Neglecting James
For more commentary on this week's readings, see the Reflections on the Lectionary page, which includes Bubar's current Living by the Word column as well as past magazine and blog content. For full-text access to all articles, subscribe to the Century.
I don’t know about you, but I find it challenging to preach on non-narrative texts. It’s easy to make a good story from the Gospels or the Old Testament come alive in a sermon. It’s a lot harder to do that with a theological treatise, so I tend to neglect preaching on the epistles.
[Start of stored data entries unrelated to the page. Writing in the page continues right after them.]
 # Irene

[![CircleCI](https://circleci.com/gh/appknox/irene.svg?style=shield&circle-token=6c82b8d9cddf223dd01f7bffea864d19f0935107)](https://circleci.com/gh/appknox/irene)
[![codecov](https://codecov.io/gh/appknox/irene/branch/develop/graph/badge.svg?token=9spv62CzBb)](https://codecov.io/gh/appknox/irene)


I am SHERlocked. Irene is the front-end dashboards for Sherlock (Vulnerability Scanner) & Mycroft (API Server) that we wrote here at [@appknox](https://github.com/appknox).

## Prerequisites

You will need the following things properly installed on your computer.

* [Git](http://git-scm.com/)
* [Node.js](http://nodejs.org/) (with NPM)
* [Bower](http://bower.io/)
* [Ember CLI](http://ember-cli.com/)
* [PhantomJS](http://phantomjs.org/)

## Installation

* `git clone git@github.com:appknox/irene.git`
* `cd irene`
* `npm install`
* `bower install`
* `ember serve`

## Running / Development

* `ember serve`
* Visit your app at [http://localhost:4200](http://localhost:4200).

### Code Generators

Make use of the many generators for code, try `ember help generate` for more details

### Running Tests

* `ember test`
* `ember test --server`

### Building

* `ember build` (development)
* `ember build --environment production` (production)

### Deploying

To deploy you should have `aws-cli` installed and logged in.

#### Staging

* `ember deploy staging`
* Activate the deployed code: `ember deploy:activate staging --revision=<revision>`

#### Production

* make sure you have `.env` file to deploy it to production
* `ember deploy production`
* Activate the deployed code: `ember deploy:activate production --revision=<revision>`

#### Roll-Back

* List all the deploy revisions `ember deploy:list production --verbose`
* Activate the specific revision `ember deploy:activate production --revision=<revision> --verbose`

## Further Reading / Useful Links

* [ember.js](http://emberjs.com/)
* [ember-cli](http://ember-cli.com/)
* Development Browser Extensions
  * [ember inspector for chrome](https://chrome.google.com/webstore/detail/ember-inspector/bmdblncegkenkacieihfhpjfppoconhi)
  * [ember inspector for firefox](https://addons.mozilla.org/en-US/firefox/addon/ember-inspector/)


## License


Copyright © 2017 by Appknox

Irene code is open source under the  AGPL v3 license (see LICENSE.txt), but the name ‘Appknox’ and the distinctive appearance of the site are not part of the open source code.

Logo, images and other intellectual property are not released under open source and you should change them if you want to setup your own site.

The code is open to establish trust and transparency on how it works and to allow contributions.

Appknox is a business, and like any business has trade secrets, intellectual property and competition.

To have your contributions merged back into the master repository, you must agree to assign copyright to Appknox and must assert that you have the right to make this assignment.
The book of James is particularly challenging: not only is it not a narrative, but it’s mostly one moral exhortation after another. “Do this.” “Don’t do that.” It can be a little hard to find the gospel in all of that. Which is why some people have never cared much for James.
The early church wasn’t quite sure what to do with the book. It almost didn’t make it into the New Testament. And if Luther had gotten his way, it would have been relegated to an appendix. It’s always been out there on the edge of the canon, mostly because its message seems not to jibe so well with Paul’s. Paul says a person is justified by faith, not works. James says a person is justified by works, not faith. What are we supposed to do with that?
In the end, Paul’s views on faith and works pretty much carried the day. But the church kept James in there anyway, maybe as a sort of New Testament minority report. The church was wise enough to say, “James may be a little different, but he does have a point. And he was Jesus’ brother, after all. So we need his voice in there, too.”
This September, I’m planning to preach a series of five weeks on the lectionary readings from James. I’m not going to attempt to iron out all the differences with Paul. Maybe some biblical scholars out there can do that, but not me. I’m going to try to let James be James. I’m going to let him challenge us where we need to be challenged—namely, to take our works as seriously as we take our faith. And I’m going to let him lead us where we need to be led: to the doorstep of the widows and orphans among us. Because according to James, that’s where the gospel becomes real.